Your goal:
All of the data must be written out verbatim, with pictures excluded.
---- Input for this task
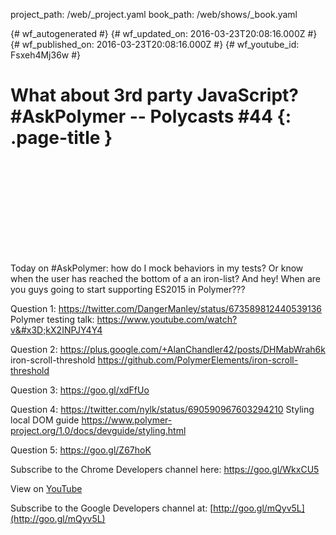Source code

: project_path: /web/_project.yaml
book_path: /web/shows/_book.yaml

{# wf_autogenerated #}
{# wf_updated_on: 2016-03-23T20:08:16.000Z #}
{# wf_published_on: 2016-03-23T20:08:16.000Z #}
{# wf_youtube_id: Fsxeh4Mj36w #}

# What about 3rd party JavaScript? #AskPolymer -- Polycasts #44 {: .page-title }


<div class="video-wrapper">
  <iframe class="devsite-embedded-youtube-video" data-video-id="Fsxeh4Mj36w"
          data-autohide="1" data-showinfo="0" frameborder="0" allowfullscreen>
  </iframe>
</div>

Today on #AskPolymer: how do I mock behaviors in my tests? Or know when the user has reached the bottom of a an iron-list? And hey! When are you guys going to start supporting ES2015 in Polymer???

Question 1:
https://twitter.com/DangerManley/status/673589812440539136
Polymer testing talk: https://www.youtube.com/watch?v&#x3D;kX2INPJY4Y4

Question 2:
https://plus.google.com/+AlanChandler42/posts/DHMabWrah6k
iron-scroll-threshold https://github.com/PolymerElements/iron-scroll-threshold

Question 3:
https://goo.gl/xdFfUo

Question 4:
https://twitter.com/nylk/status/690590967603294210
Styling local DOM guide https://www.polymer-project.org/1.0/docs/devguide/styling.html

Question 5:
https://goo.gl/Z67hoK

Subscribe to the Chrome Developers channel here: https://goo.gl/WkxCU5

View on [YouTube](https://youtu.be/Fsxeh4Mj36w)

Subscribe to the Google Developers channel at: [http://goo.gl/mQyv5L](http://goo.gl/mQyv5L)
--------
Written solution:
Source code

: project_path: /web/_project.yaml
book_path: /web/shows/_book.yaml

{# wf_autogenerated #}
{# wf_updated_on: 2016-03-23T20:08:16.000Z #}
{# wf_published_on: 2016-03-23T20:08:16.000Z #}
{# wf_youtube_id: Fsxeh4Mj36w #}

# What about 3rd party JavaScript? #AskPolymer -- Polycasts #44 {: .page-title }


<div class="video-wrapper">
  <iframe class="devsite-embedded-youtube-video" data-video-id="Fsxeh4Mj36w"
          data-autohide="1" data-showinfo="0" frameborder="0" allowfullscreen>
  </iframe>
</div>

Today on #AskPolymer: how do I mock behaviors in my tests? Or know when the user has reached the bottom of a an iron-list? And hey! When are you guys going to start supporting ES2015 in Polymer???

Question 1:
https://twitter.com/DangerManley/status/673589812440539136
Polymer testing talk: https://www.youtube.com/watch?v&#x3D;kX2INPJY4Y4

Question 2:
https://plus.google.com/+AlanChandler42/posts/DHMabWrah6k
iron-scroll-threshold https://github.com/PolymerElements/iron-scroll-threshold

Question 3:
https://goo.gl/xdFfUo

Question 4:
https://twitter.com/nylk/status/690590967603294210
Styling local DOM guide https://www.polymer-project.org/1.0/docs/devguide/styling.html

Question 5:
https://goo.gl/Z67hoK

Subscribe to the Chrome Developers channel here: https://goo.gl/WkxCU5

View on [YouTube](https://youtu.be/Fsxeh4Mj36w)

Subscribe to the Google Developers channel at: [http://goo.gl/mQyv5L](http://goo.gl/mQyv5L)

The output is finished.